Sin embargo, una lectura
atenta de sus principales obras revela un asidero social mucho menos
abstracto del que se presenta en el universo fabular del autor de El
proceso y una apuesta crítica impensable en el discurso
mediatizado por la filiación colonial de Joseph Conrad.
Para quien esto escribe,
el conocimiento de dos obras de Coetzee le permitió formarse una
opinión sólida acerca del carácter de una narrativa que va al
fondo de las cosas.
Esperando a los
bárbaros (1980) se convierte en una lectura inquietante por la
capacidad del escritor para sugerir las oscuras tensiones de un
sistema opresivo y asfixiante.
Escrita con una prosa
aparentemente fría y distante, en primera persona, esta es la
historia del jefe militar y político de un enclave fronterizo,
ubicado en los confines de un ficticio imperio, y de sus visiones
sobre el ejercicio del poder, el sometimiento y la anulación de las
voluntades ajenas.
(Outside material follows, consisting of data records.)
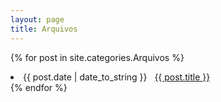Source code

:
 ```yaml
---
layout: page
title: Arquivos
---
```


{% for post in site.categories.Arquivos %}
 <li><span>{{ post.date | date_to_string }}</span> &nbsp; <a href="{{ post.url }}">{{ post.title }}</a></li>
{% endfor %}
Detrás de la aparente intemporalidad y ubicuidad
espacial de la novela es fácil advertir una alusión al régimen
del apartheid, hecho que como veremos más adelante, suele ser
ignorado por los medios de comunicación hegemónicos en aras de
presentar a Coetzee como un autor desasido de su realidad inmediata.
Tres años después
ganó su primer premio Booker —el más publicitado galardón de
los escritores de la Mancomunidad Británica— con Vida y época
de Michael K. Quizá su título le haya valido el epíteto de
narrador kafkiano. O tal vez las circunstancias en que el
protagonista se ve inmerso en una serie de sucesos —ocupación
militar, persecuciones, vigilancia extrema— que no entiende. Pero
a diferencia de José K., este Michael K., agricultor que solo
quiere que le dejen en paz soñando con sus calabazas y viñedos, no
se rinde ni se siente aplastado, sino elude con una mezcla de
ingenio e ingenuidad los obstáculos.
Cierta crítica ha
querido enfrentar a J.M. Coetzee con Nadine Gordimer, la otra gran
sudafricana gratificada con el Nobel y activa luchadora
antiapartheid y, en general, por la justicia social. Un cable de
EFE, que si se rastrea bien saca sus opiniones del criterio
particular del redactor de una editorial española que ha publicado
parte de la obra del novelista, afirmaba que "la obra de Coetzee
(...) es de una compleljidad mucho mayor (que la de Gordimer) lo que
muchas veces lo lleva a ser menos `políticamente correcto' que
Gordimer y sus preocupaciones rebasan los límites de los problemas
sudafricanos".
Que J. M. Coetzee sea
oblicuo en su aprehensión de coordenadas políticas y sociales o
que viva, como lo ha hecho por largo tiempo, apartado de entrevistas
y consagrado a la docencia en su país, Estados Unidos y ahora en
Australia, no lo sitúa en las márgenes de la cultura humanista de
su entorno.
La Gordimer fue una de
las primeras en felicitar a su colega: "Estoy encantada, es un buen
amigo y un gran escritor. Creo que es genial". Tres años antes, en
un artículo publicado en La Jornada, de México, Carlos Fuentes
expresó: "Yo no sé si el Premio Nobel de Literatura, que ha tenido
tantos aciertos como errores, recaiga un día en J.M. Coetzee. Lo
merece sobradamente. Pero a la calidad de su obra le sobra todo
premio".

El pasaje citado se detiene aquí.